'The Discreet Charm of the Savarnas'—Understanding casteism of the anti-caste 'woke'

The film highlights how caste-conscious can also be caste-blind

discreet-charm-of-savarnas1 A still from the film

The short film The Discreet Charm of the Savarnas immediately springs to mind the title of a once popular web series with multiple spin-offs: Shit Girls Say. When three "woke" upper caste friends from south Bombay, in their desperate attempts to find a "Dalit-looking person" for a film due to go on the floors the next day, bumble along revealing their inherent biases, it is almost like 'Shit Savarnas Say'. In a way, film critic and director Rajesh Rajamani in his 21-minute film is highlighting how the caste-conscious can also be caste-blind, how virtue signalling and the moral superiority around "social justice know-how" is great performance but nowhere near any meaningful engagement with the historically oppressed.

Triggered by a 2018 casting call on Facebook "for an actor who looks Dalit”, Rajamani has aptly referenced the 1972 French comedy The Discreet Charm of the Bourgeoisie in the title of his short film which dropped on YouTube last month. The Discreet Charm of the Savarnas is also an attempt flip the template of poverty, humiliation and extreme violence as framing devices for caste-based stories in popular media. It uses humour and satire to gently poke fun at the caste-blindness of the young and well-read in urban milieus and holds a mirror to the "upper-caste gaze". Played out to the accompaniment of sweet, lilting, harmonica-inflected soundscape created by Imphal Talkies, the mood in this comedy of manners is laidback and breezy.

The opening credits set the tone by showing a famous vintage poster of Pears' Soap as a comment on colonialism through the cleansing metaphor, suggesting how the colonized were unlcean and it was the White Man's burden "in brightening the dark corners of the earth" through the soap. The three friends flit from one scene to the next exchanging repartees and funny stratagems. The female protagonist Aruna constantly takes offense at the flippant use of the word "B****" by her anxious male friend and cribs how every man on Tinder boasts he is either a sapiosexual or a feminist. But in the next scene Aruna can't understand the difference between a Dalit actor and an actor playing a Dalit character. In the friends' conversations around casting, a Dalit person can't look too sophisticated or too middle class or lower middle class. They need someone who looks "more Dalit" than that. When they meet a "real Dalit person" in the film, it takes them by surprise.

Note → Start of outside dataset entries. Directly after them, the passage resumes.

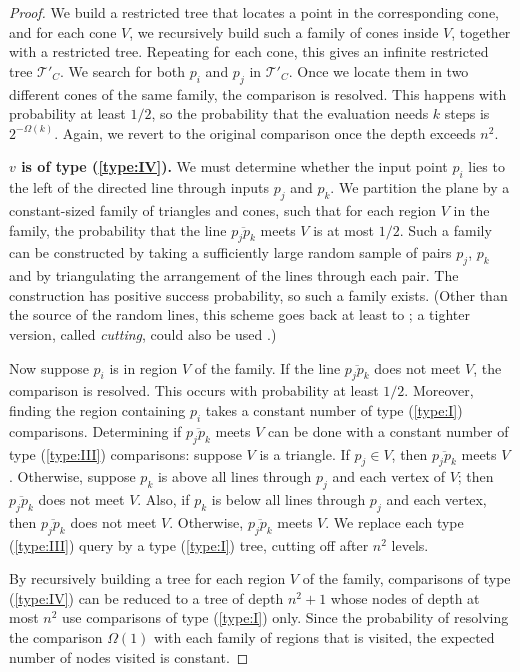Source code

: \documentclass[letterpaper,11pt]{article}
\newcommand{\cT}{\mathcal{T}}
\begin{document}
\begin{proof}
We build a restricted tree 
that locates a point in the 
corresponding cone, and
for each cone $V$, we recursively 
build such a family of cones 
inside $V$, together with a restricted
tree. Repeating for 
each cone, this gives an infinite 
restricted tree $\cT'_C$. We search 
for both $p_i$ and $p_j$ in $\cT'_C$. 
Once we locate them in 
two different cones of the same 
family, the comparison is resolved.
This happens with probability at least
$1/2$, so 
the probability that the evaluation 
needs $k$ steps is 
$2^{-\Omega(k)}$. Again, we revert
to the original comparison once the
depth exceeds $n^2$.

\noindent\textbf{$v$ is of type (\ref{type:IV}).} 
We must determine whether the 
input point $p_i$ lies to the 
left of the directed line 
through inputs $p_j$ and $p_k$.
We partition the plane by a 
constant-sized family of triangles 
and cones, such that for each
region $V$ in the family, the 
probability that the line 
$\overline{p_jp_k}$ meets $V$ is at 
most $1/2$. Such a family can 
be constructed by taking a 
sufficiently large random sample 
of pairs $p_j$, $p_k$
and by triangulating the arrangement 
of the lines through each pair. The
construction has positive success 
probability, so such a family exists. 
(Other than the source of the random 
lines, this 
scheme goes back at least to \cite{Clarkson87}; 
a tighter version, called \emph{cutting}, 
could also be used \cite{Chazelle93}.) 
 
Now suppose $p_i$ is in region $V$ of 
the family. If the line $\overline{p_jp_k}$ 
does not meet $V$, the comparison
is resolved. This occurs with probability 
at least $1/2$. Moreover, finding the 
region containing $p_i$ takes a 
constant number of type (\ref{type:I})
comparisons.  Determining
if $\overline{p_jp_k}$ meets $V$ can be done 
with a constant number of
type (\ref{type:III}) comparisons: 
suppose $V$ is a triangle. 
If $p_j\in V$, then $\overline{p_jp_k}$ 
meets $V$. Otherwise, suppose $p_k$ 
is above all lines through $p_j$ and each
vertex of $V$; then $\overline{p_jp_k}$ does not 
meet $V$. Also, if $p_k$
is below all lines through $p_j$ and 
each vertex, then $\overline{p_j p_k}$
does not meet $V$. Otherwise, $\overline{p_j p_k}$ 
meets $V$. We replace each type (\ref{type:III})
query by a type (\ref{type:I})
tree, cutting off after $n^2$ levels.
 
By recursively building a tree for each
region $V$ of the family, comparisons of 
type (\ref{type:IV}) can be reduced to
a tree of depth $n^2 + 1$
whose nodes of depth at most $n^2$ 
use comparisons of 
type (\ref{type:I}) only. Since 
the probability of 
resolving the comparison $\Omega(1)$
with each family of regions that 
is visited, the expected
number of nodes visited is constant.
\end{proof}
\end{document}
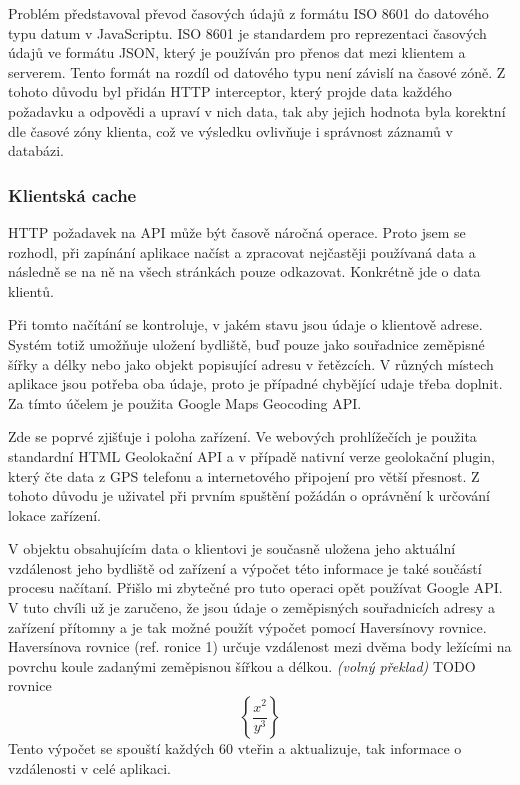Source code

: \documentclass[
  biblatex,
  glossaries,
  index
]{kidiplom}
\begin{document}
Problém představoval převod časových údajů z formátu ISO 8601 do datového typu datum v JavaScriptu. ISO 8601 je standardem pro reprezentaci časových údajů ve formátu JSON, který je používán pro přenos dat mezi klientem a serverem. Tento formát na rozdíl od datového typu není závislí na časové zóně. Z tohoto důvodu byl přidán HTTP interceptor, který projde data každého požadavku a odpovědi a upraví v nich data, tak aby jejich hodnota byla korektní dle časové zóny klienta, což ve výsledku ovlivňuje i správnost záznamů v databázi.

\subsubsection{Klientská cache}
HTTP požadavek na API může být časově náročná operace. Proto jsem se rozhodl, při zapínání aplikace načíst a zpracovat nejčastěji používaná data a následně se na ně na všech stránkách pouze odkazovat. Konkrétně jde o data klientů. 

Při tomto načítání se kontroluje, v jakém stavu jsou údaje o klientově adrese. Systém totiž umožňuje uložení bydliště, buď pouze jako souřadnice zeměpisné šířky a délky nebo jako objekt popisující adresu v řetězcích. V různých místech aplikace jsou potřeba oba údaje, proto je případné chybějící udaje třeba doplnit. Za tímto účelem je použita Google Maps Geocoding API. 

Zde se poprvé zjišťuje i poloha zařízení. Ve webových prohlížečích je použita standardní HTML Geolokační API a v případě nativní verze geolokační plugin, který čte data z GPS telefonu a internetového připojení pro větší přesnost. Z tohoto důvodu je uživatel při prvním spuštění požádán o oprávnění k určování lokace zařízení.

V objektu obsahujícím data o klientovi je současně uložena jeho aktuální vzdálenost jeho bydliště od zařízení a výpočet této informace je také součástí procesu načítaní. Přišlo mi zbytečné pro tuto operaci opět používat Google API. V tuto chvíli už je zaručeno, že jsou údaje o zeměpisných souřadnicích adresy a zařízení přítomny a je tak možné použít výpočet pomocí Haversínovy rovnice. Haversínova rovnice (ref. ronice 1) určuje vzdálenost mezi dvěma body ležícími na povrchu koule zadanými zeměpisnou šířkou a délkou.\cite{12} \textit{(volný překlad)} TODO rovnice
$$\left\{\frac{x^2}{y^3}\right\}$$
 Tento výpočet se spouští každých 60 vteřin a aktualizuje, tak informace o vzdálenosti v celé aplikaci.


\end{document}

The film released around the same time when news of the Hathras gang rape and murder started gaining traction and exploded into the national limelight. Last week, while returning from a reporting assignment to the village where the horrific crime took place, a friend sarcastically remarked, "Hope the Savarna guys were not there". Vicious caste violence in the badlands of Uttar Pradesh is far away from the embarrassing casteism of three pretentious friends who can easily detect casual sexism and anti-Black attitudes. But the ubiquity of caste prejudice in varying degrees at both ends of the divide—urban and rural, educated and not—continues to feed into each other.